See the heap comparison on the wiki:
http://en.wikipedia.org/wiki/Heap_(data_structure)
The fastest you can get is Fibonacci heap. AFAIK the STL priority queue is just a binary heap. You could improve on speed by using the boost implementation of the fibonacci heap. Also here is a question from SO showing the usage of the boost heap.
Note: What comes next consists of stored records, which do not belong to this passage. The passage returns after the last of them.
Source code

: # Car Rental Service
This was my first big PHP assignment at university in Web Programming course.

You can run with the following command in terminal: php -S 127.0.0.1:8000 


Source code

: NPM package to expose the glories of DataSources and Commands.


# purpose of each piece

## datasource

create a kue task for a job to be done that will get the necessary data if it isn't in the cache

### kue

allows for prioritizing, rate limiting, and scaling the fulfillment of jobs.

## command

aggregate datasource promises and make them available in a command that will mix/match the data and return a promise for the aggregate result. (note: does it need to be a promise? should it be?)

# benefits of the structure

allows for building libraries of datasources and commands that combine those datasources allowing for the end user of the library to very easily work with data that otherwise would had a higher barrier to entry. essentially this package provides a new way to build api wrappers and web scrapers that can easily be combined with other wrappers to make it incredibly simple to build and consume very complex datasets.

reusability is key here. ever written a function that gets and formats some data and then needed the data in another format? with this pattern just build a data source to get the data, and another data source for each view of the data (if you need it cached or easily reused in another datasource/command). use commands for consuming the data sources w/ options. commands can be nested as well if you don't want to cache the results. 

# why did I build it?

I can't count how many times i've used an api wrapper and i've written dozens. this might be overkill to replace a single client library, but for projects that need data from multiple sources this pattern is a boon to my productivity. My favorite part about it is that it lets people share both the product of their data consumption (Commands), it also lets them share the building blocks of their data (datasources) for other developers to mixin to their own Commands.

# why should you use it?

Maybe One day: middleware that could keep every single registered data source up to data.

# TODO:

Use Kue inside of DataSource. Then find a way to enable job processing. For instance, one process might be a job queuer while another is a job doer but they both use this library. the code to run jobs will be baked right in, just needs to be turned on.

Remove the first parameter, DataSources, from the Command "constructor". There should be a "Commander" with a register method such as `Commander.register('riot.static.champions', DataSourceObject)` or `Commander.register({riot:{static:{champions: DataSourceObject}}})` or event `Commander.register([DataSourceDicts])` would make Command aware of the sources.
The thing worth mentioning is that the data shown in the wikipedia is theoretical comparison of heaps. The STL implementation is the binary heap because it is usually much faster then fibonacci heap for heaps of small size. The nice question summarising the fibonacci heap information is here.